La herencia de Alfonsín
La crisis económica que asola Argentina y la bronca popular contra el Gobierno radical del presidente Raúl Alfonsín fueron más fuertes que el voto del miedo al peronismo que intentó movilizar la campaña electoral del candidato radical, el gobernador de Córdoba, Eduardo Angeloz.Una democracia que ha sido capaz de soportar tres asonadas militares de ultraderecha, 13 huelgas generales y el sangriento ataque de terroristas de ultraizquierda al regimiento de La Tablada forma parte del saldo positivo que Alfonsín puede presentar a la historia. El Gobierno del líder radical deja también un país con una economía dolarizada. que no responde a ninguna medida, un año sin pagar un dólar de deuda externa, reservas en divisas que apenas llegan para solventar las importaciones de un mes, una moneda nacional casi inexistente y una inflación que puede llegar al 50% mensual este mes.
Queda lo peor
Lo peor quizá está por venir en los siete meses hasta que, el 10 de diciembre, Alfonsín entregue la banoda presidencial a Menem. El resultado claro del domingo tiene el aspecto positivo de haber evitado a Argentina, por lo menos, tres meses más de incertidumbre sobre el futuro primer mandatario. Resulta dificil predecir si la débil democracia lo habría soportado. Esto habría ocurrido si Menem no hubiese conseguido la mayoría absoluta de más de 301 electores en el Colegio Electoral.

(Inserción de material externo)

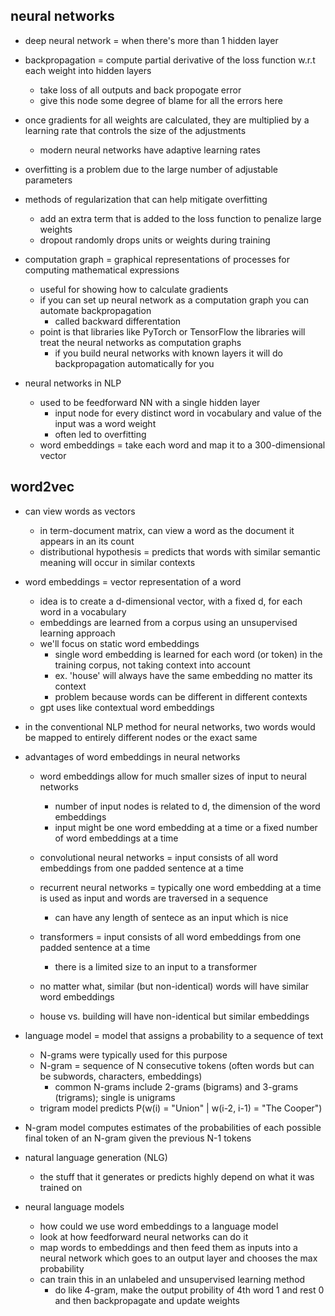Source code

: ## neural networks

- deep neural network = when there's more than 1 hidden layer 

- backpropagation = compute partial derivative of the loss function w.r.t each weight into hidden layers
    - take loss of all outputs and back propogate error
    - give this node some degree of blame for all the errors here

- once gradients for all weights are calculated, they are multiplied by a learning rate that controls the size of the adjustments
    - modern neural networks have adaptive learning rates

- overfitting is a problem due to the large number of adjustable parameters

- methods of regularization that can help mitigate overfitting
    - add an extra term that is added to the loss function to penalize large weights
    - dropout randomly drops units or weights during training

- computation graph = graphical representations of processes for computing mathematical expressions
    - useful for showing how to calculate gradients
    - if you can set up neural network as a computation graph you can automate backpropagation
        - called backward differentation
    - point is that libraries like PyTorch or TensorFlow the libraries will treat the neural networks as computation graphs
        - if you build neural networks with known layers it will do backpropagation automatically for you

- neural networks in NLP
    - used to be feedforward NN with a single hidden layer
        - input node for every distinct word in vocabulary and value of the input was a word weight
        - often led to overfitting
    - word embeddings = take each word and map it to a 300-dimensional vector

## word2vec

- can view words as vectors 
    - in term-document matrix, can view a word as the document it appears in an its count
    - distributional hypothesis = predicts that words with similar semantic meaning will occur in similar contexts

- word embeddings = vector representation of a word
    - idea is to create a d-dimensional vector, with a fixed d, for each word in a vocabulary
    - embeddings are learned from a corpus using an unsupervised learning approach
    - we'll focus on static word embeddings
        - single word embedding is learned for each word (or token) in the training corpus, not taking context into account  
        - ex. 'house' will always have the same embedding no matter its context
        - problem because words can be different in different contexts
    - gpt uses like contextual word embeddings

- in the conventional NLP method for neural networks, two words would be mapped to entirely different nodes or the exact same
- advantages of word embeddings in neural networks
    - word embeddings allow for much smaller sizes of input to neural networks
        - number of input nodes is related to d, the dimension of the word embeddings
        - input might be one word embedding at a time or a fixed number of word embeddings at a time

    - convolutional neural networks = input consists of all word embeddings from one padded sentence at a time
    - recurrent neural networks = typically one word embedding at a time is used as input and words are traversed in a sequence
        - can have any length of sentece as an input which is nice
    - transformers = input consists of all word embeddings from one padded sentence at a time
        - there is a limited size to an input to a transformer

    - no matter what, similar (but non-identical) words will have similar word embeddings
    - house vs. building will have non-identical but similar embeddings

- language model = model that assigns a probability to a sequence of text
    - N-grams were typically used for this purpose
    - N-gram = sequence of N consecutive tokens (often words but can be subwords, characters, embeddings)
        - common N-grams include 2-grams (bigrams) and 3-grams (trigrams); single is unigrams
    - trigram model predicts P(w(i) = "Union" | w(i-2, i-1) = "The Cooper")
- N-gram model computes estimates of the probabilities of each possible final token of an N-gram given the previous N-1 tokens
- natural language generation (NLG)
    - the stuff that it generates or predicts highly depend on what it was trained on

- neural language models
    - how could we use word embeddings to a language model
    - look at how feedforward neural networks can do it
    - map words to embeddings and then feed them as inputs into a neural network which goes to an output layer and chooses the max probability
    - can train this in an unlabeled and unsupervised learning method
        - do like 4-gram, make the output probility of 4th word 1 and rest 0 and then backpropagate and update weights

Aparte de la desastrosa gestión económica, la carga más pesada de la herencia de Alfonsín es que pueda extenderse en la conciencia nacional la creencia de que con la democracia se come peor, no se puede educar a los hijos, ni hay medicamentos. Ésta sería la reducción al absurdo de la consigna que llevó a Alfonsín al poder en 1983: "Con la democracia se come, con la democracia se educa, con la democracia se cura".
Menem forma parte de la herencia de Alfonsín, es la consecuencia palpable de la crisis. Partió de cero entre la risa prepotente de la arrogancia del poder. Radicales y muchos peronistas sólo vieron en él su aspecto estrafalario y le consideraron como un elemento folclórico, sin darse cuenta de que, a un cuarto de hora de los barrios más elegantes de Buenos Aires, empieza la geografía del hambre y Argentina se convierte en Tercer Mundo.